● How to complete this task: Your task is to count the lines of the entries below that include the word "private" and to give only the resulting number.

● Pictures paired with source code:
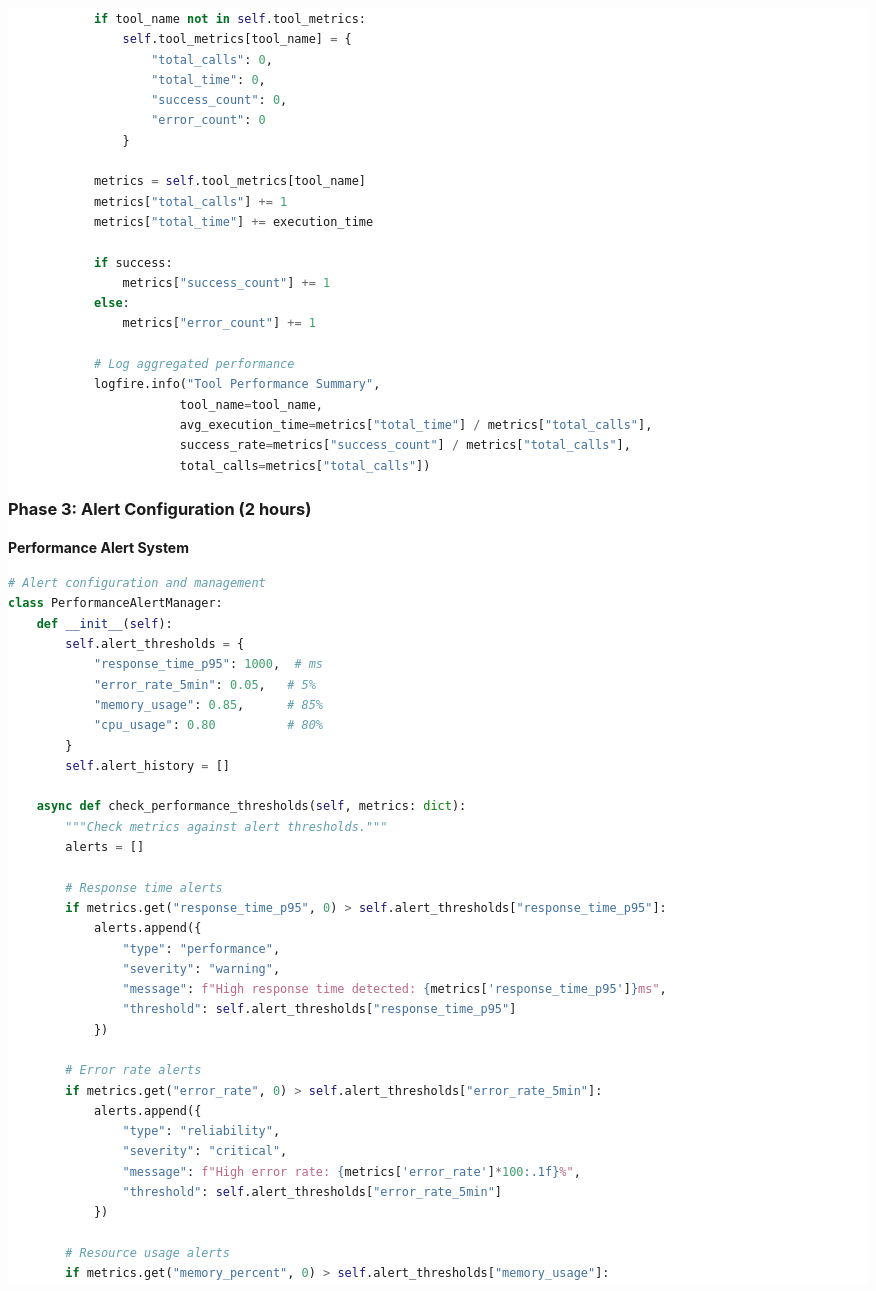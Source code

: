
 ```python
            if tool_name not in self.tool_metrics:
                self.tool_metrics[tool_name] = {
                    "total_calls": 0,
                    "total_time": 0,
                    "success_count": 0,
                    "error_count": 0
                }
            
            metrics = self.tool_metrics[tool_name]
            metrics["total_calls"] += 1
            metrics["total_time"] += execution_time
            
            if success:
                metrics["success_count"] += 1
            else:
                metrics["error_count"] += 1
            
            # Log aggregated performance
            logfire.info("Tool Performance Summary",
                        tool_name=tool_name,
                        avg_execution_time=metrics["total_time"] / metrics["total_calls"],
                        success_rate=metrics["success_count"] / metrics["total_calls"],
                        total_calls=metrics["total_calls"])
```

### Phase 3: Alert Configuration (2 hours)
**Performance Alert System**
```python
# Alert configuration and management
class PerformanceAlertManager:
    def __init__(self):
        self.alert_thresholds = {
            "response_time_p95": 1000,  # ms
            "error_rate_5min": 0.05,   # 5%
            "memory_usage": 0.85,      # 85%
            "cpu_usage": 0.80          # 80%
        }
        self.alert_history = []
    
    async def check_performance_thresholds(self, metrics: dict):
        """Check metrics against alert thresholds."""
        alerts = []
        
        # Response time alerts
        if metrics.get("response_time_p95", 0) > self.alert_thresholds["response_time_p95"]:
            alerts.append({
                "type": "performance",
                "severity": "warning",
                "message": f"High response time detected: {metrics['response_time_p95']}ms",
                "threshold": self.alert_thresholds["response_time_p95"]
            })
        
        # Error rate alerts
        if metrics.get("error_rate", 0) > self.alert_thresholds["error_rate_5min"]:
            alerts.append({
                "type": "reliability",
                "severity": "critical",
                "message": f"High error rate: {metrics['error_rate']*100:.1f}%",
                "threshold": self.alert_thresholds["error_rate_5min"]
            })
        
        # Resource usage alerts
        if metrics.get("memory_percent", 0) > self.alert_thresholds["memory_usage"]:
```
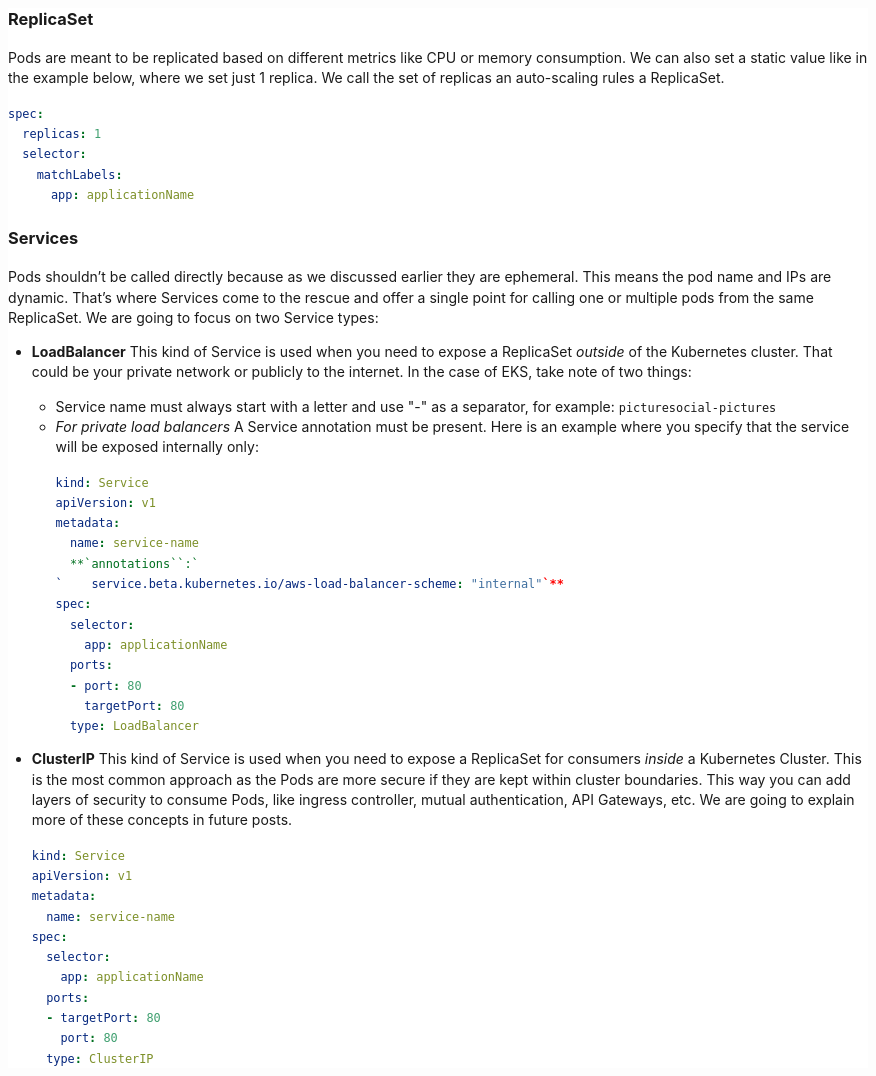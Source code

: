 ### ReplicaSet

Pods are meant to be replicated based on different metrics like CPU or memory consumption. We can also set a static value like in the example below, where we set just 1 replica. We call the set of replicas an auto-scaling rules a ReplicaSet.

```yaml
spec:
  replicas: 1
  selector:
    matchLabels:
      app: applicationName
```

### Services

Pods shouldn’t be called directly because as we discussed earlier they are ephemeral. This means the pod name and IPs are dynamic. That’s where Services come to the rescue and offer a single point for calling one or multiple pods from the same ReplicaSet. We are going to focus on two Service types:

* **LoadBalancer** This kind of Service is used when you need to expose a ReplicaSet _outside_ of the Kubernetes cluster. That could be your private network or publicly to the internet. In the case of EKS, take note of two things:

  * Service name must always start with a letter and use "-" as a separator, for example: `picturesocial-pictures`
  * *For private load balancers* A Service annotation must be present. Here is an example where you specify that the service will be exposed internally only:
    ```yaml
    kind: Service
    apiVersion: v1
    metadata:
      name: service-name
      **`annotations``:`
    `    service.beta.kubernetes.io/aws-load-balancer-scheme: "internal"`**
    spec:
      selector:
        app: applicationName
      ports:
      - port: 80
        targetPort: 80
      type: LoadBalancer
    ```
* **ClusterIP** This kind of Service is used when you need to expose a ReplicaSet for consumers _inside_ a Kubernetes Cluster. This is the most common approach as the Pods are more secure if they are kept within cluster boundaries. This way you can add layers of security to consume Pods, like ingress controller, mutual authentication, API Gateways, etc. We are going to explain more of these concepts in future posts.
  ```yaml
  kind: Service
  apiVersion: v1
  metadata:
    name: service-name
  spec:
    selector:
      app: applicationName
    ports:
    - targetPort: 80
      port: 80
    type: ClusterIP
  ```
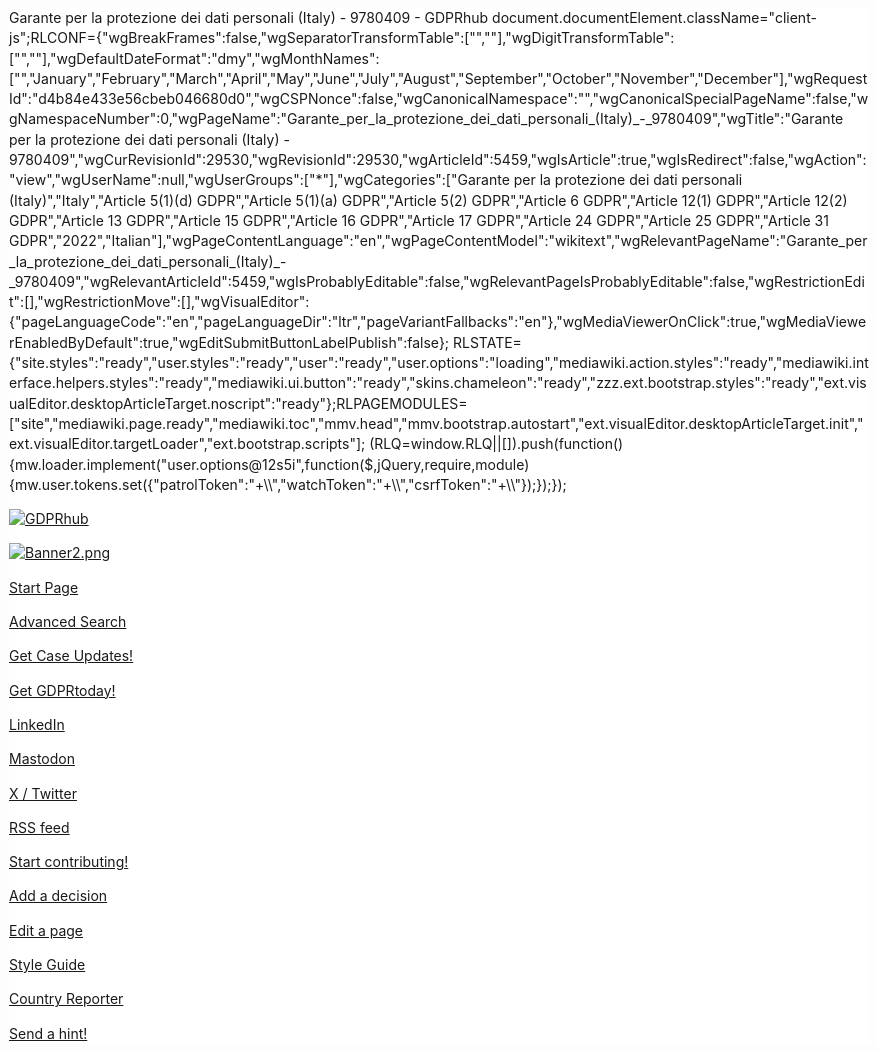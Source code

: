 Garante per la protezione dei dati personali (Italy) - 9780409 - GDPRhub document.documentElement.className="client-js";RLCONF={"wgBreakFrames":false,"wgSeparatorTransformTable":\["",""\],"wgDigitTransformTable":\["",""\],"wgDefaultDateFormat":"dmy","wgMonthNames":\["","January","February","March","April","May","June","July","August","September","October","November","December"\],"wgRequestId":"d4b84e433e56cbeb046680d0","wgCSPNonce":false,"wgCanonicalNamespace":"","wgCanonicalSpecialPageName":false,"wgNamespaceNumber":0,"wgPageName":"Garante\_per\_la\_protezione\_dei\_dati\_personali\_(Italy)\_-\_9780409","wgTitle":"Garante per la protezione dei dati personali (Italy) - 9780409","wgCurRevisionId":29530,"wgRevisionId":29530,"wgArticleId":5459,"wgIsArticle":true,"wgIsRedirect":false,"wgAction":"view","wgUserName":null,"wgUserGroups":\["\*"\],"wgCategories":\["Garante per la protezione dei dati personali (Italy)","Italy","Article 5(1)(d) GDPR","Article 5(1)(a) GDPR","Article 5(2) GDPR","Article 6 GDPR","Article 12(1) GDPR","Article 12(2) GDPR","Article 13 GDPR","Article 15 GDPR","Article 16 GDPR","Article 17 GDPR","Article 24 GDPR","Article 25 GDPR","Article 31 GDPR","2022","Italian"\],"wgPageContentLanguage":"en","wgPageContentModel":"wikitext","wgRelevantPageName":"Garante\_per\_la\_protezione\_dei\_dati\_personali\_(Italy)\_-\_9780409","wgRelevantArticleId":5459,"wgIsProbablyEditable":false,"wgRelevantPageIsProbablyEditable":false,"wgRestrictionEdit":\[\],"wgRestrictionMove":\[\],"wgVisualEditor":{"pageLanguageCode":"en","pageLanguageDir":"ltr","pageVariantFallbacks":"en"},"wgMediaViewerOnClick":true,"wgMediaViewerEnabledByDefault":true,"wgEditSubmitButtonLabelPublish":false}; RLSTATE={"site.styles":"ready","user.styles":"ready","user":"ready","user.options":"loading","mediawiki.action.styles":"ready","mediawiki.interface.helpers.styles":"ready","mediawiki.ui.button":"ready","skins.chameleon":"ready","zzz.ext.bootstrap.styles":"ready","ext.visualEditor.desktopArticleTarget.noscript":"ready"};RLPAGEMODULES=\["site","mediawiki.page.ready","mediawiki.toc","mmv.head","mmv.bootstrap.autostart","ext.visualEditor.desktopArticleTarget.init","ext.visualEditor.targetLoader","ext.bootstrap.scripts"\]; (RLQ=window.RLQ||\[\]).push(function(){mw.loader.implement("user.options@12s5i",function($,jQuery,require,module){mw.user.tokens.set({"patrolToken":"+\\\\","watchToken":"+\\\\","csrfToken":"+\\\\"});});});                    

[![GDPRhub](/images/gdprhub_v5_150.png)](/index.php?title=Welcome_to_GDPRhub "Visit the main page")

[![Banner2.png](/images/5/57/Banner2.png)](https://gdprhub.eu/index.php?title=GDPRtoday)

[Start Page](/index.php?title=Welcome_to_GDPRhub)

[Advanced Search](/index.php?title=Advanced_Search)

[Get Case Updates!](#)

[Get GDPRtoday!](/index.php?title=GDPRtoday)

[LinkedIn](https://www.linkedin.com/showcase/gdprhub)

[Mastodon](https://mastodon.social/@GDPRhub)

[X / Twitter](https://www.twitter.com/GDPRhub)

[RSS feed](https://gdprhub.eu/index.php?title=Special:NewPages&feed=atom&hideredirs=1&limit=10&render=1)

[Start contributing!](#)

[Add a decision](/index.php?title=How_to_add_a_new_decision)

[Edit a page](/index.php?title=How_to_edit_a_page_on_GDPRhub)

[Style Guide](/index.php?title=GDPRhub_style_guide)

[Country Reporter](https://gdprmgmt.noyb.eu/become_country_reporter)

[Send a hint!](mailto:GDPRhub@noyb.eu?subject=GDPRhub%20-%20hint&body=Thank%20you%20for%20sending%20us%20a%20hint!%0A%0AIf%20you%20want%20to%20send%20us%20details%20about%20a%20case%20that%20is%20not%20on%20GDPRhub%20yet%2C%20please%20fill%20out%20the%20form%20below!%0AIf%20you%20want%20to%20send%20us%20any%20other%20information%2C%20just%20delete%20this%20text.%0A%0A%3D%3D%3D%20General%20Details%20%3D%3D%3D%0A%0ALink%20to%20the%20decision%20\(attach%20document%20if%20not%20public\)%3A%0ADPA%2FCourt%3A%0ACountry%3A%0ADate%3A%0A%0A%3D%3D%3D%20Factual%20Summary%20in%20English%20%3D%3D%3D%0A%0A-%3E%20What%20happened%20in%20this%20case%3F%0A%0A%3D%3D%3D%20Summary%20of%20the%20Dispute%20in%20English%20%3D%3D%3D%0A%0A-%3E%20What%20was%20the%20core%20dispute%20about%3F%0A%0A%3D%3D%3D%20Summary%20of%20the%20Holding%20in%20English%20%3D%3D%3D%0A%0A-%3E%20What%20is%20the%20core%20take%20away%20from%20the%20decision%3F%0A%0A%0AThank%20you%20for%20your%20support!%0Anoyb.eu%20team)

● Exercise response: 2